Does it matter that the song is actually more than a decade younger than the era portrayed? It does not. The success of this production—and it’s very successful—lies in a clearness of purpose, faithfulness to the clues of the text and beautifully paced energy. Director Tony Simotes leads a versatile cast through the play’s manic vicissitudes with few of the would-be improvements that can mar high-concept realizations.
There’s a joke at the heart of the play’s setting, which can be taken to be either the Ardennes region in France (where the playwright’s source material was set) or the Stratford-area Arden. Set designer Sandra Goldmark puts us in Paris at the top of the show, with miniatures of the Eiffel Tower, Arc de Triomphe, Notre Dame Cathedral and the Panthéon among the functional set pieces on an otherwise bare (but blue) stage. The forest, such as it is, is an upstage jumble of pipes and trees with a second level that will inspire impressive acrobatics from Orlando (Tony Roach) and Rosalind (Merritt Janson).
We’re introduced to Orlando, in the first of the many plot threads, as he complains to servant Adam (Malcolm Ingram, in an unexpected—but hey, why not?— north-country English accent) about his mean brother Oliver (Josh Aaron McCabe), setting us up for a quarrel between the siblings.
Roach bursts with youthful energy, while McCabe is more measured—plodding, even, in his early scenes. But by the time of his change of heart, late in the show, I had long since found his performance credible and enjoyable.
Janson, too, seemed a little uncertain at first—but it was me, not her, who had the problem. I want so much to like the character of Rosalind (and have so often been disappointed) that I’m too skeptical at the start. But Janson’s concept of boyishness, as she takes to trousers in an impersonation she pursues for most of the play, was measured with the exuberance of a young woman in love, and it worked excellently.
Two of the play’s most famous characters are Touchstone, the clown, and the melancholy Jacques. Both featured company veterans. Jonathan Epstein, nattily motley as Touchstone, brought a wonderful comic sensibility to his interpretation, giving the lines a winning freshness. To play Jacques as a woman was an inspired touch; even better was casting Tod Randolph, whose world-weariness still bore enough charm to make the familiar “Seven Ages of Man” monologue sound inspired.
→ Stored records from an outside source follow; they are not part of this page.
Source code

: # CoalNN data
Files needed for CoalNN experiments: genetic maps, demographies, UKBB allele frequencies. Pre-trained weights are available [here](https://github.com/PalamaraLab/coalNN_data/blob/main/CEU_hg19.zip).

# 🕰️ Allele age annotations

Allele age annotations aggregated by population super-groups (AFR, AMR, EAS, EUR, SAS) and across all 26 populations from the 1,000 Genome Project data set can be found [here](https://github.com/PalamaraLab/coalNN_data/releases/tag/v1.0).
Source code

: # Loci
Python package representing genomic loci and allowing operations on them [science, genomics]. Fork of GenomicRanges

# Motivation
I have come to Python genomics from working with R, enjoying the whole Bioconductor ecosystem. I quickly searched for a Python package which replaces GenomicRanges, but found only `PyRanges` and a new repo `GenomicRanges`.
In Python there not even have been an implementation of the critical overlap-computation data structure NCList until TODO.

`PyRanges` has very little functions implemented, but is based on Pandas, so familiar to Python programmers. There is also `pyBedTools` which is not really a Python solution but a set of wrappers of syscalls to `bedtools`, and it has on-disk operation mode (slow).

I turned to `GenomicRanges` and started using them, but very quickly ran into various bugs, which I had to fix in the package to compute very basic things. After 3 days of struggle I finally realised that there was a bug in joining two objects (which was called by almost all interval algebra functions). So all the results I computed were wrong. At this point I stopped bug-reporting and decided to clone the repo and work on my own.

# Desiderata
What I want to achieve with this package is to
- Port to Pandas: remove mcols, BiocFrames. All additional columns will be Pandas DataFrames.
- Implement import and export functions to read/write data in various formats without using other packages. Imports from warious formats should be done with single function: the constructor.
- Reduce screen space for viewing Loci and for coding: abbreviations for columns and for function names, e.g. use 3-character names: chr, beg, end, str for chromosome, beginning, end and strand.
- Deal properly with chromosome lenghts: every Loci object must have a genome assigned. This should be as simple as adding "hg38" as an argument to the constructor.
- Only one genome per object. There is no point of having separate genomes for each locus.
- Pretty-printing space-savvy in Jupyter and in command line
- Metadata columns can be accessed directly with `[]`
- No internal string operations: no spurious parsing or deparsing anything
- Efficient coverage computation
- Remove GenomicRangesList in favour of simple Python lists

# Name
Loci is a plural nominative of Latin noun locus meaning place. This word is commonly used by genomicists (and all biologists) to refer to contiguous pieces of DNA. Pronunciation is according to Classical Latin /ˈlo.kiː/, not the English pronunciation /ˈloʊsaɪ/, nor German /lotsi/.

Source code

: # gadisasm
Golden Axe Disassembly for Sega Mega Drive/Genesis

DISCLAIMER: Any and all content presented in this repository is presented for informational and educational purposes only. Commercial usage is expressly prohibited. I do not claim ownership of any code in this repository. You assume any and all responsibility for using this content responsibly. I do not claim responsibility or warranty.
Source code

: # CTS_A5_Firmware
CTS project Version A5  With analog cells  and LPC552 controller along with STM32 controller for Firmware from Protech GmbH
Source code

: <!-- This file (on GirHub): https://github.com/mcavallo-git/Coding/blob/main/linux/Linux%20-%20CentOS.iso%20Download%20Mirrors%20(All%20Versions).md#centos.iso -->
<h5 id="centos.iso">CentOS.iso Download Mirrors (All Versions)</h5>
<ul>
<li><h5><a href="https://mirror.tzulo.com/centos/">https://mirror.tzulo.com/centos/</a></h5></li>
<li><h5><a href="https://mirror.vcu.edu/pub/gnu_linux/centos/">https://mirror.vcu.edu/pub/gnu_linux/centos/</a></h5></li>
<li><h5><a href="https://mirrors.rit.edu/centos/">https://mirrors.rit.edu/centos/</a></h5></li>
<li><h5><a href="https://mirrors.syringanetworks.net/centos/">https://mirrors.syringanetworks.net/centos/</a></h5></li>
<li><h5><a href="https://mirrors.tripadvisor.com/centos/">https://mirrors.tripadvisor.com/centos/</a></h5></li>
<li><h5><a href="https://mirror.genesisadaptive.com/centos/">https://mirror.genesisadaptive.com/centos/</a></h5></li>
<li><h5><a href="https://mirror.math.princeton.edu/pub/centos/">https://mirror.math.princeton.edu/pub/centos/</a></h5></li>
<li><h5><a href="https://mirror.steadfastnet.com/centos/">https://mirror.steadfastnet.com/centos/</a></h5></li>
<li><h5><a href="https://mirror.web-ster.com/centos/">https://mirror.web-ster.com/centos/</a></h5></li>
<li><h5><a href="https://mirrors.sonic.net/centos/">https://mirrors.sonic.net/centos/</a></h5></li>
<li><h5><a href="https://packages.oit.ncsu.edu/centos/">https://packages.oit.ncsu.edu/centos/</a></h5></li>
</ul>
Some of the roles are almost thankless, but Jonathan Croy’s shepherd, Corin, and Ryan Winkles’ adoring Silvius brought convincing humanity to their portrayals. Johnny Lee Davenport played both of the feuding Dukes with more than enough contrast: his mean Duke was all bellow, where more intra-character variety would have been useful. Similarly, Dana Harrison’s Phebe was a one-dimensional harridan whose sudden passion for the disguised Rosalind remained too cartoony. But what criticism I have is almost churlish in light of the overall joy and accessibility of the piece.
Director Simotes also provided good fight choreography where needed, as in the first-act wrestling match, where enough stylization of the action kept the effect light but believable. Alexander Sovronsky provided music for the show’s songs, most famously “Under the Greenwood Tree” and “It was a Lover and His Lass.” Music is an important part of the show, and Sovronsky’s settings were good enough for the purpose—but he upstaged himself by incorporating a French protest song, “La cavalcade,” sung compellingly by the exiled Duke’s forces, appropriately garbed in Foreign Legion attire. Sovronsky also provided the sound design, among the best I’ve recently heard.
My theory is that the popularity of pastoral comedies prompted Shakespeare to give his audience extra helpings of the ingredients, enough to culminate in a quadruple wedding. You want more? the play seems to say. See how you like it. To which I reply: Very much, thank you. Very much.